Re: [elixir-core:11447] [Proposal] Overload capture operator to support tagged variable captures

Austin Ziegler Wed, 28 Jun 2023 20:16:15 -0700

On Wed, Jun 28, 2023 at 8:41 PM Paul Schoenfelder <
paulschoenfel...@fastmail.com> wrote:


> I have an almost visceral reaction to the use of capture syntax for this
> though, and I don’t believe any of the languages you mentioned that support
> field punning do so in this fashion. They all use a similar intuitive
> syntax where the variable matches the field name, and they don’t make any
> effort to support string keys.
>

JavaScript *only* supports string keys. Ruby’s pattern matching which can
lead to field punning only supports symbol keys, but since ~2.2 Ruby can
garbage collect symbols, making it *somewhat* less dangerous to do
`JSON.parse!(data, keys: :symbol)` than it was previously.

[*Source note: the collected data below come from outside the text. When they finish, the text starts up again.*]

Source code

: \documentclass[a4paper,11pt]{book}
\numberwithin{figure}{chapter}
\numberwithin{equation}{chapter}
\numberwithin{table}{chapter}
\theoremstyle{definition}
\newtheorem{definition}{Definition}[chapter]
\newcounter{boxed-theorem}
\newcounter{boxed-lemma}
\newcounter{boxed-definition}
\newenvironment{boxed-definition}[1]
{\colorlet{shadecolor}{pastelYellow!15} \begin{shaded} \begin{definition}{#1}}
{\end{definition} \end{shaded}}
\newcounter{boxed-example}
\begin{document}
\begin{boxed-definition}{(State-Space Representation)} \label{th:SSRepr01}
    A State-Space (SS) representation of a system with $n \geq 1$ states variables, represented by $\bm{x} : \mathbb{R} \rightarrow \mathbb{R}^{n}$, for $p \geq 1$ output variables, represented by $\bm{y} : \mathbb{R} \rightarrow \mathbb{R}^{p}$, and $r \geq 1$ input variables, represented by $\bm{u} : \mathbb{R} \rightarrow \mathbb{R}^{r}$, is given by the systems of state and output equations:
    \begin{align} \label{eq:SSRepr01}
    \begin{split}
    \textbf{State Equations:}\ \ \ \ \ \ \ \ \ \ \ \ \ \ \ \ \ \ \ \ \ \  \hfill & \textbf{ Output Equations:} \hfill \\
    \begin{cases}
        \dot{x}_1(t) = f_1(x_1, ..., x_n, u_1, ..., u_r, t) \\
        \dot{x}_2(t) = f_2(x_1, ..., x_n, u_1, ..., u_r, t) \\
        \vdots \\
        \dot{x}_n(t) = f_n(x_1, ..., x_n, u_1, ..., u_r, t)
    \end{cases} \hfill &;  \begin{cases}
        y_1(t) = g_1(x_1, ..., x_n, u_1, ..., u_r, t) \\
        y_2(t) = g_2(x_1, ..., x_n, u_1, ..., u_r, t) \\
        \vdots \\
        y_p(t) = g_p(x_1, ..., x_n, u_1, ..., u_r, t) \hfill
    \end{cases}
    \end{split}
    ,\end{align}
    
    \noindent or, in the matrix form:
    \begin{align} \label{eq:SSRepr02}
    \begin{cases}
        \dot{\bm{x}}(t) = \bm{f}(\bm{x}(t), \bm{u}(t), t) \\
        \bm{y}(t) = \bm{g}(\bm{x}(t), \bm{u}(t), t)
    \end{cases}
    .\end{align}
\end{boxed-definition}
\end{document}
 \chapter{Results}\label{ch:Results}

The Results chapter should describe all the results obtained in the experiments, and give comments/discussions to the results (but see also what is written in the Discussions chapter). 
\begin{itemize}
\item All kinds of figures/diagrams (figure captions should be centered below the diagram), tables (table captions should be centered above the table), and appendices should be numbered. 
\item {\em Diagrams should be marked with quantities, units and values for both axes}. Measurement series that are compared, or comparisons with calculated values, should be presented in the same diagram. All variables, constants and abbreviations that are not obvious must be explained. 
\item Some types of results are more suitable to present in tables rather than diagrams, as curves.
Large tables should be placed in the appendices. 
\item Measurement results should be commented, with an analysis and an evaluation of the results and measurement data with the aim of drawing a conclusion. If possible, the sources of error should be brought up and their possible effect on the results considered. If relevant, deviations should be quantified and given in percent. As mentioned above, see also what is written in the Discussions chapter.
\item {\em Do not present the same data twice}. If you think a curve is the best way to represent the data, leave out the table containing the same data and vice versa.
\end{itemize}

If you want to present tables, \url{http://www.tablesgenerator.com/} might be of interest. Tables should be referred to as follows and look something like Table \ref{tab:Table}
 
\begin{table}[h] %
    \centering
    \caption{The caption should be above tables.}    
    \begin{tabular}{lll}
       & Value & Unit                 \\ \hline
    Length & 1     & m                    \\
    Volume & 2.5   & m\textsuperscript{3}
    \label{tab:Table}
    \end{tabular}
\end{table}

As far as I know, the BEAM does not do any atom garbage collection, and
supporting *only* symbols will lead to a greater chance of atom exhaustion
because a non-flagged mechanism here that only works on atom keys will lead
to `Jason.parse(data, keys: :atom)` (and not `Jason.parse(data, keys:
:atom!)`). I do not think that any destructuring syntax which works on maps
with symbol keys but not string keys will be acceptable, although if it is
constrained to *only* work on structs, then it does not matter (as that is
the same restriction that it appears that OCaml and Haskell have).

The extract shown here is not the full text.